Government now needs “to get its act together a little faster” to add its voice to the much-needed overall recovery of the country. Arkenbout added that the political situation that will result in at least three governments in some five months is not the best scenario from a recovery standpoint.
“It has been a horrible disaster and St. Maarten will return,” he said as he called on all stakeholders “to come together” and reduce the “fighting and differences.” That approach is “not beneficial after the impact of Irma. Get over the differences, the challenges are not that big. It’s time to look forward.”

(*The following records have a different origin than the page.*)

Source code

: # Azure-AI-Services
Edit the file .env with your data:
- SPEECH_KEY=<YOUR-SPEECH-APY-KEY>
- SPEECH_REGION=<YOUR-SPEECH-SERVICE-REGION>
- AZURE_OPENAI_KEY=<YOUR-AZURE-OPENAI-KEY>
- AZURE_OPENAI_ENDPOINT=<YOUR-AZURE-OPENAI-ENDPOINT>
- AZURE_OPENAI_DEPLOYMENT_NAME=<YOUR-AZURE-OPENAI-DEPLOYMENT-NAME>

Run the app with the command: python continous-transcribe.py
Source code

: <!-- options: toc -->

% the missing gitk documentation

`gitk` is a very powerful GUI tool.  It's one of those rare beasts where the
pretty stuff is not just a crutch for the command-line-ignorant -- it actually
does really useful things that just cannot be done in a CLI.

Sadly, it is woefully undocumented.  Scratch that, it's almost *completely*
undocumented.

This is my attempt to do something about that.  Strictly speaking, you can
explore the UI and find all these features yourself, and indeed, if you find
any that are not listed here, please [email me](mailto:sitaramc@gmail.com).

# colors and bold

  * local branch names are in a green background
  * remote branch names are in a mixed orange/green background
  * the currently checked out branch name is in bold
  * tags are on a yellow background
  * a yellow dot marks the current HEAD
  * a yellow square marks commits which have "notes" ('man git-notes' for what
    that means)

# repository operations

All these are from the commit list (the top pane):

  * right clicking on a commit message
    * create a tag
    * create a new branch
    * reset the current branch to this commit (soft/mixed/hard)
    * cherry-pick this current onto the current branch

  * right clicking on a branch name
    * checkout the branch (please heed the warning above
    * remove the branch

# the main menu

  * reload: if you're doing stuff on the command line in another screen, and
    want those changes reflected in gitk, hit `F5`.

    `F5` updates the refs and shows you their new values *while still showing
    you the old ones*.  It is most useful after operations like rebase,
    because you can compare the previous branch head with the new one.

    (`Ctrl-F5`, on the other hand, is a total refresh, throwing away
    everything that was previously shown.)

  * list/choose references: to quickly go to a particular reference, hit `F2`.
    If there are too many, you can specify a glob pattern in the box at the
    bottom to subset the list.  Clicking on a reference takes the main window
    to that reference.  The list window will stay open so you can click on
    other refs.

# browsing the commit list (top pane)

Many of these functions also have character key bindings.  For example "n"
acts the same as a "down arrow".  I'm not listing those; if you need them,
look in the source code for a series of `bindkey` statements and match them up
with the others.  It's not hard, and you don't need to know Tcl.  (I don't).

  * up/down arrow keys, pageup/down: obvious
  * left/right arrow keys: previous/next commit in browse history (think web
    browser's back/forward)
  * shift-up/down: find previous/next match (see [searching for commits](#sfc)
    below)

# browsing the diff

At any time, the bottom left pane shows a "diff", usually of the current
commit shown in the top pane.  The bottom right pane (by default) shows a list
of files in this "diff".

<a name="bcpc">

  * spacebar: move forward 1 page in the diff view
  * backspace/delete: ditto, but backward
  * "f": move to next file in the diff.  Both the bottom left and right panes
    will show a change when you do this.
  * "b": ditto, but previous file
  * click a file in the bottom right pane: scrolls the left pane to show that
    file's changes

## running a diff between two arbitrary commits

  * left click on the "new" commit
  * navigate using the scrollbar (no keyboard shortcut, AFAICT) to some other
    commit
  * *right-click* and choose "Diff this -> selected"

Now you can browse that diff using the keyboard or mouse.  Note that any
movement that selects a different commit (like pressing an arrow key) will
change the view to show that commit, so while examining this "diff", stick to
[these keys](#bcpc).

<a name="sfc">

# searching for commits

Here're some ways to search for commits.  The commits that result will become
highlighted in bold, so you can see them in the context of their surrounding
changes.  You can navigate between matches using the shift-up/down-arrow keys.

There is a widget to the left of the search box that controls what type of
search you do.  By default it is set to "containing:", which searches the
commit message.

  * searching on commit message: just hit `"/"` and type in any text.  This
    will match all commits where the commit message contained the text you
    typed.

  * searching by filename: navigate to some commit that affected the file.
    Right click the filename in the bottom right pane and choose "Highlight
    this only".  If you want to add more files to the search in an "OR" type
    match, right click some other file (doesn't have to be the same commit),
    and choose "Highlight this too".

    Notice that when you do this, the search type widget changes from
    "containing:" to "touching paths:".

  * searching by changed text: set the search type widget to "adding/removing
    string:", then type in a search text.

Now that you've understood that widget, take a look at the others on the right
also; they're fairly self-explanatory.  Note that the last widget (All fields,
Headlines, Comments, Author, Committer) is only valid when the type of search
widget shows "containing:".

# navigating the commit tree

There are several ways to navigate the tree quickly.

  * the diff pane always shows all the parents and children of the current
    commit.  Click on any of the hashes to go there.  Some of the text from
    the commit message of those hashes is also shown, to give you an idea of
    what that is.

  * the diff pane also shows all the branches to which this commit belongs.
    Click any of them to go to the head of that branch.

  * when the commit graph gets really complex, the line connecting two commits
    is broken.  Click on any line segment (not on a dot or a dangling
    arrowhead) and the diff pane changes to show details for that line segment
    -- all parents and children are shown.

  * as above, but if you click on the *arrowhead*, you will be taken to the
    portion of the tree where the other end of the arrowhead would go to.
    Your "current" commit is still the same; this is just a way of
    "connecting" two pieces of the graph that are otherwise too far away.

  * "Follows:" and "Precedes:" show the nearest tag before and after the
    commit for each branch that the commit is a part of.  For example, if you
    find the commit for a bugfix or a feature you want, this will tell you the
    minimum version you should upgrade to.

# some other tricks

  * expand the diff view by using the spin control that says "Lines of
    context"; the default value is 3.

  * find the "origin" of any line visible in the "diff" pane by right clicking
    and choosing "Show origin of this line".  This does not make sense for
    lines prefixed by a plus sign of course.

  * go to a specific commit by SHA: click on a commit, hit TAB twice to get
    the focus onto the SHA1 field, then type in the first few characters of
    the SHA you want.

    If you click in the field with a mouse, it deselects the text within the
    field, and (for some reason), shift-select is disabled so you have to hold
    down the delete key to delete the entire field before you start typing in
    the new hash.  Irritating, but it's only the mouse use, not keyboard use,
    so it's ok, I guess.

“There are many people wanting assistance in the community,” he said. These needs must be met in the interim and when the Dutch recovery fund of 550 million euros is dispersed possibly via the World Bank.
The tackling of social issues must take a position high on the priority list and with it safety and security, Arkenbout said. “Safety is a big issue” for residents and visitors and the need for more security personnel cannot be underestimated for a tourism-driven country.
Mental health issues must also be tackled. He said the Mission had received a letter from the Mental Health Foundation calling “for attention” to this sector of health care and social challenges. The call is not unexpected, Arkenbout said. “I see the resilience of the people, but everyone had an experience [in Irma – Ed.]. … We should think of something to tackle this.”
A combined approach to safety concerns, health matters and unemployment is (re)training programmes for displaced workers. “Why not offer them training … with some compensation. That would be an interesting idea and a step in building back better,” he said.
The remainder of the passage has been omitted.